Eso formaba parte de su herencia por haber vivido con una madre actriz. Si alguien movía los labios en Los Ángeles, lo más probable es que estuviera mintiendo. El hecho de convertirse en policía no había alterado en absoluto su convicción de que, en el fondo, la gente era deshonesta. Había aprendido esa lección a golpes.

—¿Cuánto años tiene la hermana, Tresa? —añadió.

—Diecinueve. Es su primer año en River Falls.

—¿Qué hay del novio? ¿Has descubierto algo de su relación con Glory?

—Nada sobre Glory —respondió Lala, pero él vio la sonrisa de autosuficiencia que se dibujaba en su rostro dorado. Sabía algo. Estaba deseando decírselo desde el principio.

—Suéltalo, Mosquito —dijo Cab—. ¿Qué te ha contado el novio?

Esta vez Lala no parpadeó al oír el apodo.

—Troy me ha acompañado para que pudiéramos hablar en privado. No quería que Tresa escuchara lo que tenía que decir, porque no le habría dejado hablar sobre ello.

—¿Sobre qué?

—Por lo visto este fin de semana se aloja en el hotel otra pareja de la misma zona de Wisconsin. Sus nombres son Mark y Hilary Bradley. Lo he comprobado, y es cierto. Tienen una habitación que da directamente a la playa. No está ni a doscientos metros de donde se cometió el asesinato.

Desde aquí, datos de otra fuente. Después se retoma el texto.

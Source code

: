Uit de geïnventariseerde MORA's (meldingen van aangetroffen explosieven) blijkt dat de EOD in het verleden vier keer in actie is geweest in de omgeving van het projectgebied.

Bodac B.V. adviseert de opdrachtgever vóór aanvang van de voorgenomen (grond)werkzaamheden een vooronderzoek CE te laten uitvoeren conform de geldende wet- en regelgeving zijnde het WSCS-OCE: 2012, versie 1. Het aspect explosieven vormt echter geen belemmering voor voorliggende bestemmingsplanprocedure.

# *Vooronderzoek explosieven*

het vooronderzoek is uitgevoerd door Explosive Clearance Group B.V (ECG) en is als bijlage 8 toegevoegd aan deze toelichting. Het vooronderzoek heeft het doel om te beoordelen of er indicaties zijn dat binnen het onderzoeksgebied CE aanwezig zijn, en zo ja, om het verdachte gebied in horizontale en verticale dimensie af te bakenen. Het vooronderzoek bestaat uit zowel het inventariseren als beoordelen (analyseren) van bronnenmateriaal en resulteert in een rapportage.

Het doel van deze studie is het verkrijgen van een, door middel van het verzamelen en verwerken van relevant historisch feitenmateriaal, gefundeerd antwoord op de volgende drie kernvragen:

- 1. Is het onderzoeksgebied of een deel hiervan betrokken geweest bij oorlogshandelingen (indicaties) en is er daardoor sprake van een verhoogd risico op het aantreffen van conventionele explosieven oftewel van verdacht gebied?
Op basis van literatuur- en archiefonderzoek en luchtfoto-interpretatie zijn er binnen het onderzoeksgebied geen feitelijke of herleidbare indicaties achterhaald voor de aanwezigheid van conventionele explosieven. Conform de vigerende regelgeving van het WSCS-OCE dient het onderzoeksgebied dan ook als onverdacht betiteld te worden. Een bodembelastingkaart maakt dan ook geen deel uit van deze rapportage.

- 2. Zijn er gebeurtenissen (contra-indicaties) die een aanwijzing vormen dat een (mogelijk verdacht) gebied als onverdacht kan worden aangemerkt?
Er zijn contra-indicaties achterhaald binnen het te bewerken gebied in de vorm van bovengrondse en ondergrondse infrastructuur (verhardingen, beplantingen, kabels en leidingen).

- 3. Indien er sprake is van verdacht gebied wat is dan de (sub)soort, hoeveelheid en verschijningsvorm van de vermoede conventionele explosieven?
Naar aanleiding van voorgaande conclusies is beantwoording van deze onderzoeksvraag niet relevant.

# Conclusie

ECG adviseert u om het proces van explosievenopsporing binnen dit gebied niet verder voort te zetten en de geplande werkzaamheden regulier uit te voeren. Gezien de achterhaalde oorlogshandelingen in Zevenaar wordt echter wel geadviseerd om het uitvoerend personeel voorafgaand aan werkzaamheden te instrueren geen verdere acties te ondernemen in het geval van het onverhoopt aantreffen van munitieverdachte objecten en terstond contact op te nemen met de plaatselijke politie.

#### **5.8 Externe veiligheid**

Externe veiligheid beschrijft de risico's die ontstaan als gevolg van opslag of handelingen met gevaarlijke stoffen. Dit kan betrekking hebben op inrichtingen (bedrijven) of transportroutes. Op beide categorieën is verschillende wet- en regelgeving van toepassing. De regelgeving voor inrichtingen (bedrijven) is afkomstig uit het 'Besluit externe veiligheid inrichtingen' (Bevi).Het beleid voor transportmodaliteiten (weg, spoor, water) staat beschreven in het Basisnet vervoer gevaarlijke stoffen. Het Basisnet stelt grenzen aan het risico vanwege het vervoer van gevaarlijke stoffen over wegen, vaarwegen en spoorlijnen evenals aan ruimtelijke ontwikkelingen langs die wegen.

—Bien —dijo Cab, y esperó a que siguiera hablando.

—Troy me ha dicho que teníamos que hablar con el marido antes de que se fuera. Asegura que si hay alguien en el hotel capaz de haberle hecho algo así a Glory, es Mark Bradley.

Cab arqueó una ceja.

—¿Ah, sí? ¿Y en qué se basa? ¿Ese tipo tiene alguna relación con Glory?

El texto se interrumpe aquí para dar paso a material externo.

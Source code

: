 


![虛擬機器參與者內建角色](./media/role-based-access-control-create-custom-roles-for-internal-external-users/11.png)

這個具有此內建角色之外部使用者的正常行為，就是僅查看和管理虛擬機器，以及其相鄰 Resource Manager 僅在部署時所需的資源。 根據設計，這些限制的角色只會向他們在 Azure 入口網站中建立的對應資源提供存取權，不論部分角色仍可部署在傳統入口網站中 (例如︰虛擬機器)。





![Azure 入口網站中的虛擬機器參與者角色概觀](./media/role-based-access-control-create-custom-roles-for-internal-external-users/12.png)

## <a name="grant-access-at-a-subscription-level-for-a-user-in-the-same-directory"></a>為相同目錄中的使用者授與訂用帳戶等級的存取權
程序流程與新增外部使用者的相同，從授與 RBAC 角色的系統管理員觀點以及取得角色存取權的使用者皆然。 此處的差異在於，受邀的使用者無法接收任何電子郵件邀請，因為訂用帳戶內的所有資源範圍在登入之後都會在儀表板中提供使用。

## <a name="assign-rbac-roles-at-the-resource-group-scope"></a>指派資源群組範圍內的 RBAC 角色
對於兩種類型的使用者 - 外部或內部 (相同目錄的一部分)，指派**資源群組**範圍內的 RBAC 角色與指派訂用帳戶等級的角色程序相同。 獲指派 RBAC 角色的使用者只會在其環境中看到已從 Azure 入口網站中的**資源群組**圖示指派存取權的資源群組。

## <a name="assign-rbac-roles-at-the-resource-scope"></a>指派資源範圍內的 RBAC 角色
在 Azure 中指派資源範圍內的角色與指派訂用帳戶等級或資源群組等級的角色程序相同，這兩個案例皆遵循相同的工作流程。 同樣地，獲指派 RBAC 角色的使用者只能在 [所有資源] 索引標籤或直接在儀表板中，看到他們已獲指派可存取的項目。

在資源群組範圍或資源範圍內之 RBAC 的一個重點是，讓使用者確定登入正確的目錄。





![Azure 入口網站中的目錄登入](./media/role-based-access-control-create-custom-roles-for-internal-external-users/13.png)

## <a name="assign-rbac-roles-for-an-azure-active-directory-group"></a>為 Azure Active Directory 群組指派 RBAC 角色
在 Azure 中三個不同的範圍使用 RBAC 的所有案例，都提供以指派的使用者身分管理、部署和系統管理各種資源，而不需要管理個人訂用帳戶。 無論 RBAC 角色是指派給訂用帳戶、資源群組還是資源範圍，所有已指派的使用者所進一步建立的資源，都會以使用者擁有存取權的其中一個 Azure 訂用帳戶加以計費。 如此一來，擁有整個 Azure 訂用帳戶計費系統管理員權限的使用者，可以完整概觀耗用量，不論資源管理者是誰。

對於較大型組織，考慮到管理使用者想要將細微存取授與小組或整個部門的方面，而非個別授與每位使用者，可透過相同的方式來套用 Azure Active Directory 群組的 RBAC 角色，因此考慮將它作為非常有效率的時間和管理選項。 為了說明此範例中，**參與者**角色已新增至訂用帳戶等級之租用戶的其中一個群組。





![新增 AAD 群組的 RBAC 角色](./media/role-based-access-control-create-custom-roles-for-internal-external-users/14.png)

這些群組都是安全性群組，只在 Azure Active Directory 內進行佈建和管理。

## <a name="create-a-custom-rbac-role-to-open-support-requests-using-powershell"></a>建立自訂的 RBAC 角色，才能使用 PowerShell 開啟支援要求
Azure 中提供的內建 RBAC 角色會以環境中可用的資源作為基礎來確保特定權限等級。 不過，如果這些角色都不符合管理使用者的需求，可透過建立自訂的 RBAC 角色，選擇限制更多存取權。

—No con Glory —dijo Lala—, sino con su hermana. Según Troy, en Door County todo el mundo conoce a Mark Bradley. Era profesor del instituto hasta que el año pasado le hicieron desaparecer debajo de una manta. La policía no pudo presentar cargos por violación, porque Tresa no dijo una palabra contra él en las declaraciones oficiales. Pero el caso es que se acostaba con ella.